Directions:
In the records below, begin at the line that has "今月の活動について (ミローネ言語, knowbug, 競プロ, ブログ)" and stop after the line that has "- 型推論の不具合があったが、次の記事で解説されている [レベルベースの"; quote those lines verbatim and nothing more.

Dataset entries
((

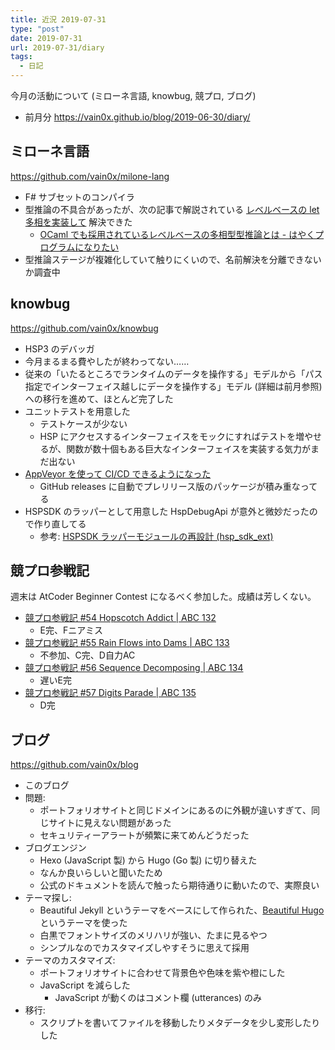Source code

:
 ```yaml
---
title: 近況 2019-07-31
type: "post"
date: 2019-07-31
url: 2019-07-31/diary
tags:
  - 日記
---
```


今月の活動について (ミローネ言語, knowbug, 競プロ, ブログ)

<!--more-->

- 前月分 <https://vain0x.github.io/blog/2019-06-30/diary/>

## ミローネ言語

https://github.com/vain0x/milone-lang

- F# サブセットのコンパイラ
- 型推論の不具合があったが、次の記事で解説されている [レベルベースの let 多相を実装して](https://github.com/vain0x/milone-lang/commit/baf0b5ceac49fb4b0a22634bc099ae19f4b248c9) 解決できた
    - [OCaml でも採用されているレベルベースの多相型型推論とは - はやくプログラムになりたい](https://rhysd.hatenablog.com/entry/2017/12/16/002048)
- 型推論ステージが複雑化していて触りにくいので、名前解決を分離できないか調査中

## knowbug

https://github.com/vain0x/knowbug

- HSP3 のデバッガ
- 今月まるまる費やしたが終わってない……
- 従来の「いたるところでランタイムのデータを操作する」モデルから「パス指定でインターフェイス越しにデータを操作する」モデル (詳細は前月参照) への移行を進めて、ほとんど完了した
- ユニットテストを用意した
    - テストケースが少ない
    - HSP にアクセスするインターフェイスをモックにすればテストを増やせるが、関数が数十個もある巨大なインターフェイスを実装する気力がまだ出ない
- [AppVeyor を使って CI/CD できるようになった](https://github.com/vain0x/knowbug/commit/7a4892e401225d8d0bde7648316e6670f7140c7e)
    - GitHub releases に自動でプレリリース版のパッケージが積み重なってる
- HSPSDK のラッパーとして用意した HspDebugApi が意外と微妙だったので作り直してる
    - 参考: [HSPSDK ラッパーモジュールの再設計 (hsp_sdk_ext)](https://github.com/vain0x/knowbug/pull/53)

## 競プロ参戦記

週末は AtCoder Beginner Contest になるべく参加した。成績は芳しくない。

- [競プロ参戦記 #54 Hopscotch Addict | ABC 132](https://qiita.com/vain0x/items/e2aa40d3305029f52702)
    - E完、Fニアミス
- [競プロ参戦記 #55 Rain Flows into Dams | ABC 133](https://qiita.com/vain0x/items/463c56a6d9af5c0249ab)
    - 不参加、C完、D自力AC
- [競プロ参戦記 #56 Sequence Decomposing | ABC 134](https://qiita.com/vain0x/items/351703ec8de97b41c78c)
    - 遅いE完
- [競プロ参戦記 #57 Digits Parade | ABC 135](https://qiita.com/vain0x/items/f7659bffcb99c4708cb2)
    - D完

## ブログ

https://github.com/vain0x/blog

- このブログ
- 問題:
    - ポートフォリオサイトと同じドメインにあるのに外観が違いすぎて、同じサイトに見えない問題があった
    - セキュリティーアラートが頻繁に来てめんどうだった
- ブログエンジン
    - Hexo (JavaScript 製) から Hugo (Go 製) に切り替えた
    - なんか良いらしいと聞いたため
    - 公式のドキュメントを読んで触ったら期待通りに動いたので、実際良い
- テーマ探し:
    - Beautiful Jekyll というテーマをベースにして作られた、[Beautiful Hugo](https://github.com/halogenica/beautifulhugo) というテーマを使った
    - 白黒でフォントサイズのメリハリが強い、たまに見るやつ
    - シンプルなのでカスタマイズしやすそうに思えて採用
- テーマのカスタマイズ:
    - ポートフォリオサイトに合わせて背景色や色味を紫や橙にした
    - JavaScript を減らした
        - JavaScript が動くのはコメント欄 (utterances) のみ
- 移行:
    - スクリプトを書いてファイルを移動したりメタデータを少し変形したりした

))
((

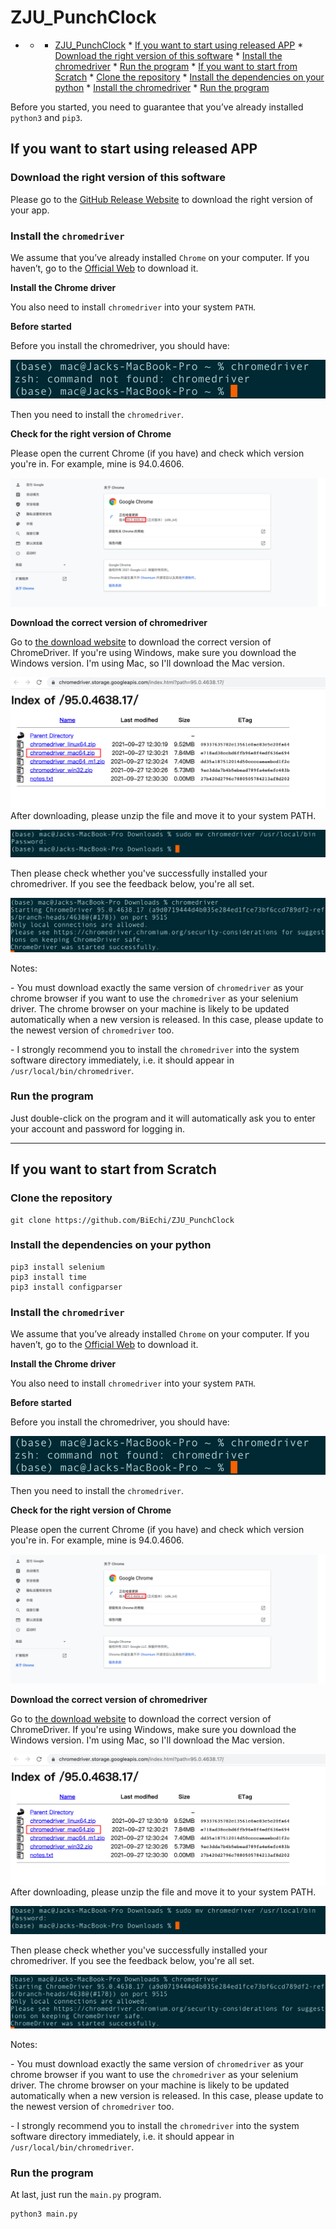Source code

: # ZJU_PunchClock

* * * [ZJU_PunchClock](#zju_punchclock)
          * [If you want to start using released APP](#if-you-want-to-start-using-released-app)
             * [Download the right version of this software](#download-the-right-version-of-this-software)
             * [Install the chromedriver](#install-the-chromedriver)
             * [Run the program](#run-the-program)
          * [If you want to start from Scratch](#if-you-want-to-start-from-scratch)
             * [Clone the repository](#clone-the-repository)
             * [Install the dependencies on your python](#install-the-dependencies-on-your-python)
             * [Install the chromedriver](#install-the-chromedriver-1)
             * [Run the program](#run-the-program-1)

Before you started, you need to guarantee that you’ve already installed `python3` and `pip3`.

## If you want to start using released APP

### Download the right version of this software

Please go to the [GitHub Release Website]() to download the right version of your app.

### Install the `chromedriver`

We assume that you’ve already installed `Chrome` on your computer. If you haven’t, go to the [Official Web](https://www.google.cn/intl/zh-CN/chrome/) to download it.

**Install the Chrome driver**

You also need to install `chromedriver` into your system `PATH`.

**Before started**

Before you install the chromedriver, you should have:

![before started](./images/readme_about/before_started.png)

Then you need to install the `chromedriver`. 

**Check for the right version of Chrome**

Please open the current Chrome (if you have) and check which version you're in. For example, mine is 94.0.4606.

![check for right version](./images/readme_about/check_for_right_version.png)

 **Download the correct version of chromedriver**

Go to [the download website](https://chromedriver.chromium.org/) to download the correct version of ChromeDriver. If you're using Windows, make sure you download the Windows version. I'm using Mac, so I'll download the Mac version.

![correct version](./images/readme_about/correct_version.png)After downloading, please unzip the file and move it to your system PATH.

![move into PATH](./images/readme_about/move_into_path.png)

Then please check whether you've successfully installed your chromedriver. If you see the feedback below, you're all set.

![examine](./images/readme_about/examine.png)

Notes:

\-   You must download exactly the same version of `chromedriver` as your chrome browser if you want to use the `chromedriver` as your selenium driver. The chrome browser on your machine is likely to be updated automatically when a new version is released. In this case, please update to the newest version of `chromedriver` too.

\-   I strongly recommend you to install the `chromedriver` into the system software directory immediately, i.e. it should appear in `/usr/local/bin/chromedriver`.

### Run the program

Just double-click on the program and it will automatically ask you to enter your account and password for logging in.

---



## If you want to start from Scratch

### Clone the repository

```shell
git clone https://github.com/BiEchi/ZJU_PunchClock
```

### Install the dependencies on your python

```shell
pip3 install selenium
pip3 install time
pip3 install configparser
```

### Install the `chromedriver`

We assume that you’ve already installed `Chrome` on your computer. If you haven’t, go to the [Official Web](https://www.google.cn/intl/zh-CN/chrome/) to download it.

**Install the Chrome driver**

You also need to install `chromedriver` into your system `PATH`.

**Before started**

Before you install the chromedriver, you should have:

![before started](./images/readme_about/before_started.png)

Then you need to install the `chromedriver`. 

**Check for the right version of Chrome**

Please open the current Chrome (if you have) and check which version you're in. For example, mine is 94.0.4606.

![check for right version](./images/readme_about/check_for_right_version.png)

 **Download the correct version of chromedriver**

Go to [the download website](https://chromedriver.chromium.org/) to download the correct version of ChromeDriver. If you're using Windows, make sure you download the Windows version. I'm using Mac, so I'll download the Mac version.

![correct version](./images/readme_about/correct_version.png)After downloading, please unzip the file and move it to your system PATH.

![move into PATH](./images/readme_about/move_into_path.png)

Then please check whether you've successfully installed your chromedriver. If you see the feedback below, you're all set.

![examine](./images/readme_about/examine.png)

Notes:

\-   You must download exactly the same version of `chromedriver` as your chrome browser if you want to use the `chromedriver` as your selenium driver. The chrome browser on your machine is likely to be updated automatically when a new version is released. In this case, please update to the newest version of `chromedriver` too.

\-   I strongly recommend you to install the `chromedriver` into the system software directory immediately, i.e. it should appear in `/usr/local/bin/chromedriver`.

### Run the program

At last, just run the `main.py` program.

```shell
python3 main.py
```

))

Task output:
今月の活動について (ミローネ言語, knowbug, 競プロ, ブログ)

<!--more-->

- 前月分 <https://vain0x.github.io/blog/2019-06-30/diary/>

## ミローネ言語

https://github.com/vain0x/milone-lang

- F# サブセットのコンパイラ
- 型推論の不具合があったが、次の記事で解説されている [レベルベースの let 多相を実装して](https://github.com/vain0x/milone-lang/commit/baf0b5ceac49fb4b0a22634bc099ae19f4b248c9) 解決できた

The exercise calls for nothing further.